A próxima edição da Classificação Estatística Internacional de Doenças e Problemas Relacionados com a Saúde incluirá o uso compulsivo de videogames. Trata-se de um comportamento chamado de Gambling Disorder que, ao prejudicar a vida pessoal, familiar, educacional, ocupacional do indivíduo é caracterizado como uma desordem. O padrão de excesso deve ser contínuo ou recorrente por pelo menos 12 meses. Ainda assim, em casos severos a duração dos sintomas pode ser encurtada para dar início ao tratamento.

Entende-se que incluir a desordem na CID-11 – Código Internacional de Doenças 11 – possibilita caminhar em direção a importantes propostas de tratamento. A inclusão reconhece os estudos realizados na busca de critérios de diagnóstico com base nos sintomas apresentados. Na revisão anterior da publicação – de 1992 – questionava-se a real necessidade dessa nova classificação, uma vez que os sintomas e diagnóstico são muito parecidos aos do vício em apostas.

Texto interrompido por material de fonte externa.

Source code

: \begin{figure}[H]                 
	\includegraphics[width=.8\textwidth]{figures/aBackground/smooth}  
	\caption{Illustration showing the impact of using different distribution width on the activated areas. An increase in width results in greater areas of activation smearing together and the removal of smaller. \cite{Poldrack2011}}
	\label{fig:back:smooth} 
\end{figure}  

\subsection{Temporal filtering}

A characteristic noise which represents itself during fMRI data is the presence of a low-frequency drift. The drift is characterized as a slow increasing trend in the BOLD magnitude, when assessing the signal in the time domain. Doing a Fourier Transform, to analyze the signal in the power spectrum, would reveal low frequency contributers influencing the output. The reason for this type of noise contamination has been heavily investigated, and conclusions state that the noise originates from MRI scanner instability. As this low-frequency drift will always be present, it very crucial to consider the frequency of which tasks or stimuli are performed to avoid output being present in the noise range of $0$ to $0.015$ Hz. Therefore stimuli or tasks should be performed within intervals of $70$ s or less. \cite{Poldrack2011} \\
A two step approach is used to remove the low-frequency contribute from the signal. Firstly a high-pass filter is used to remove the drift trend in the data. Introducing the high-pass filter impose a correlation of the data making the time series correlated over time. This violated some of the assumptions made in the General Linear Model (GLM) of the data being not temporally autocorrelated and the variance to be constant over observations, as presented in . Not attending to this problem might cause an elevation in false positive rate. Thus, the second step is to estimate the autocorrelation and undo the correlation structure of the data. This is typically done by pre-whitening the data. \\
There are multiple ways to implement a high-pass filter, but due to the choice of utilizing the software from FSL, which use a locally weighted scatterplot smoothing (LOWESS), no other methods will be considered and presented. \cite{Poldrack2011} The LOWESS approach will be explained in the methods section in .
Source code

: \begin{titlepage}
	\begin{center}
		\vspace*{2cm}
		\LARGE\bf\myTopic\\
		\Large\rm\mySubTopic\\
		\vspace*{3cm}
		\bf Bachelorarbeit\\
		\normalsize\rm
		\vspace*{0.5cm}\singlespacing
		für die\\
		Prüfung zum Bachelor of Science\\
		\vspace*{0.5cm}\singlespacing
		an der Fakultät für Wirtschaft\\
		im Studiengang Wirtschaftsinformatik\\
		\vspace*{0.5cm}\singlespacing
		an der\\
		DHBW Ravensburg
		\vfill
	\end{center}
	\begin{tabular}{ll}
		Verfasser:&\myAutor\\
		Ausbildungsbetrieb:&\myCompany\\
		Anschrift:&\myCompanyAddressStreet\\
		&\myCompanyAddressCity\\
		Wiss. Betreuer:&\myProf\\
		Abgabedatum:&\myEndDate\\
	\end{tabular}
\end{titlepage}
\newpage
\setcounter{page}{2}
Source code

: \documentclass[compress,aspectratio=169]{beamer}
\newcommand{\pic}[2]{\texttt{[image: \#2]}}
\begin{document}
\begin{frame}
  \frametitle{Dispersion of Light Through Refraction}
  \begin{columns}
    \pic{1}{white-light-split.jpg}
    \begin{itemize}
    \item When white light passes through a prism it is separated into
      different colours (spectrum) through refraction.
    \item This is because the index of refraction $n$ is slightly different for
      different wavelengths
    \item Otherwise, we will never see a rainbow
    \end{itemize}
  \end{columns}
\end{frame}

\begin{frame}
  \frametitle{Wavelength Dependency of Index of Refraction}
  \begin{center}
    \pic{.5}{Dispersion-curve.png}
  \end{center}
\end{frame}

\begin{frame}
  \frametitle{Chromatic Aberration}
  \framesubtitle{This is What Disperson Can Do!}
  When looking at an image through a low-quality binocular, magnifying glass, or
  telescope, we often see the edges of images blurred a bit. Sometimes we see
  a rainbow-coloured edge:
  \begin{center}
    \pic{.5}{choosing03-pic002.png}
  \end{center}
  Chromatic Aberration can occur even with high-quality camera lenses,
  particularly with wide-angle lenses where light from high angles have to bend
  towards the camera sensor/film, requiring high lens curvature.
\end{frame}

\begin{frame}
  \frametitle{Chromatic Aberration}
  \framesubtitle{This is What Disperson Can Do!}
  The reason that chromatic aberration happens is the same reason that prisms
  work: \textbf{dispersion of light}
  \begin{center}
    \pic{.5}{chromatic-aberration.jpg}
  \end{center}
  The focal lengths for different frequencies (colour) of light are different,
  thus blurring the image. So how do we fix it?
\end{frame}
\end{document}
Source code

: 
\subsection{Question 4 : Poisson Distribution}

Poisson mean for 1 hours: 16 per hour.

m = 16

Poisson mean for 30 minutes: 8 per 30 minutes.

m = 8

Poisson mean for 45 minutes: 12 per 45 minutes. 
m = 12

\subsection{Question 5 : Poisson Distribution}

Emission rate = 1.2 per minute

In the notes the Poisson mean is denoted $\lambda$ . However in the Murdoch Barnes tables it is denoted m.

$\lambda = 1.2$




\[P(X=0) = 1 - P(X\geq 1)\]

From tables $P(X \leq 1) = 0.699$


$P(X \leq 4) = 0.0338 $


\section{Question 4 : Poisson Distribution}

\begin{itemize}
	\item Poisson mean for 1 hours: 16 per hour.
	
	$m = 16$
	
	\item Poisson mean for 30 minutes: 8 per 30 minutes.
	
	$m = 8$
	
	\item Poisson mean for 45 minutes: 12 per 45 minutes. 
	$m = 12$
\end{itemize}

Uma pesquisa com cerca de 20 mil pessoas levou em consideração 7 critérios para identificar problemas relacionados ao videogame:

  • pensar em jogar videogame durante o dia inteiro;
  • o aumento no tempo gasto em games;
  • jogar videogames para esquecer da vida real;
  • outras pessoas já tentaram sem sucesso reduzir o uso do jogo;
  • sensação negativa quando não se pode jogar;
  • brigas com familiares e amigos sobre o tempo gasto em jogos;
  • e o negligenciamento de outras atividades importantes, como os estudos e o trabalho, por causa dos games.

Hoje, o maior foco de gravidade em problemas com videogames compreende os países asiáticos, tais como China e Japão, onde existem centros para a reabilitação de jovens com sérias dificuldades de controlar a compulsão por jogos.